ABSTRACT
In this study, spinning potentials of Ring versus Compact spinning for Twist multiplier and break draft on G-33 ring and K-44 Compact spinning frame were compared. Highly significant effects were observed from Neps of 20,s combed cotton yarn.
Key Words: Spinning; Cotton yarn
INTRODUCTION
The ultimate goal of spinning technologists is focused on higher productivity, combined with adequate quality. Hence, the ring spinning systems has gone through tremendous improvements during the last decades. No doubt, modern yarn spinning techniques have a remarkable production edge on ring spinning, but still the characteristics of ring spun yarn are matchless and presently it looks very difficult to replace ring spinning with any other spinning system. With the passage of time, the production cost of spun yarn is becoming higher and higher. Reduction in production cost is the only solution, which is possible through increasing the production per spinning position. Many successful efforts have been made to increase the productivity of ring spinning frame but at the same time some new spinning techniques were also introduced from time to time such as, open end and air jet spinning. There have been a lot of developments in ring spinning in the past but the development of compact spinning has changed all aspects of advancement. This is the development, whose advantages are not limited up to the extent of quality and productivity elevation; rather it is multidirectional and also covers the sphere of subsequent processes of weaving, knitting and dyeing with tremendous and significant increase in productivity.
Compact Spinning is simply the modification of conventional ring spinning system at drafting zone with some addition and modification in its existing drafting system. After drafting, a thin but laterally wide fibrous fleece is delivered from the nip of front drafting rollers; which is collected by the twist insertion point, forming a so-called “Spinning triangle”. This spinning triangle is unable to catch all the delivered fibres, hence some fibres are at the shoulders of fleece are either not twisted in the yarn and form fly waste, or other way attached to the yarn in an uncontrolled manner resulting in hairiness and unevenness in yarn. Compact spinning provides a control on fibres in this area. When the width of fleece is reduced to a minimum, the control on peripheral fibres will become much easy and that is the basic principle of compact spinning.

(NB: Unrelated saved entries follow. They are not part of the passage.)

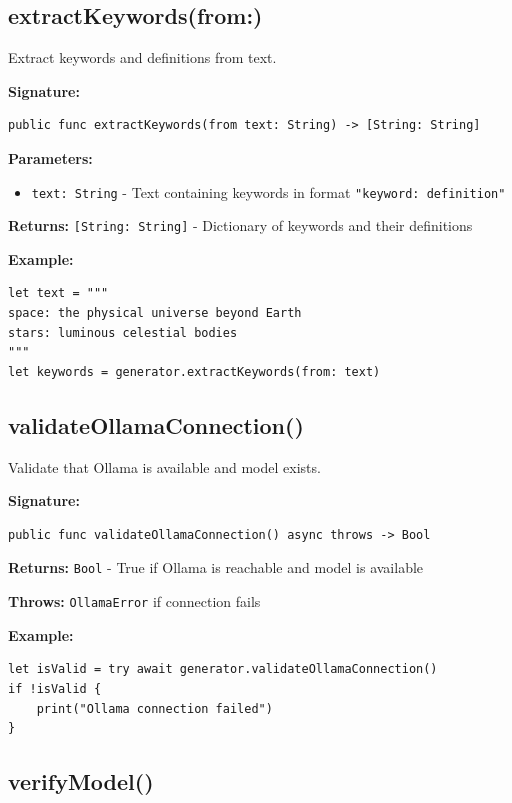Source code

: \documentclass[11pt,a4paper]{article}
\begin{document}
\subsection{extractKeywords(from:)}

Extract keywords and definitions from text.

\textbf{Signature:}
\begin{lstlisting}
public func extractKeywords(from text: String) -> [String: String]
\end{lstlisting}

\textbf{Parameters:}
\begin{itemize}
    \item \texttt{text: String} - Text containing keywords in format \texttt{"keyword: definition"}
\end{itemize}

\textbf{Returns:} \texttt{[String: String]} - Dictionary of keywords and their definitions

\textbf{Example:}
\begin{lstlisting}
let text = """
space: the physical universe beyond Earth
stars: luminous celestial bodies
"""
let keywords = generator.extractKeywords(from: text)
\end{lstlisting}

\subsection{validateOllamaConnection()}

Validate that Ollama is available and model exists.

\textbf{Signature:}
\begin{lstlisting}
public func validateOllamaConnection() async throws -> Bool
\end{lstlisting}

\textbf{Returns:} \texttt{Bool} - True if Ollama is reachable and model is available

\textbf{Throws:} \texttt{OllamaError} if connection fails

\textbf{Example:}
\begin{lstlisting}
let isValid = try await generator.validateOllamaConnection()
if !isValid {
    print("Ollama connection failed")
}
\end{lstlisting}

\subsection{verifyModel()}
\end{document}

In this study, spinning potentials of Ring versus Compact spinning for Twist multiplier and break draft on G-33 ring and K-44 Compact spinning frame were compared
MATERIALS AND METHODS
Spinning process. American upland cotton variety Acala 1517-95 was processed in blow room, carding, drawing frame and simplex frame at standard machine setting and processing variables. Rieter fed the hank roving of 0.68 in modified ring frame (K-44) and conventional ring frame (G33)
Following variables were selected to study their effects on yarn quality parameters.
The yarn of 20s combed cotton was spun on Rieter ring frames i.e. K-44 and G-33 at 15500 rpm spindle speed. Statistical analysis. The data thus obtained was analysed statistically using completely randomized design. Duncan’s Multiple Range test was also applied for individual comparison of means among various quality characteristics as suggested by Faqir (2000).
RESULTS AND DISCUSSION
Yarn neps. The results revealed highly significant differences for machines (P), twist multipliers (T), break drafts (B) and interaction T x B. while spacer (S) and the remaining interactions recorded non-significant.differences in the mean values of yarn neps (Table I, Fig. 1.).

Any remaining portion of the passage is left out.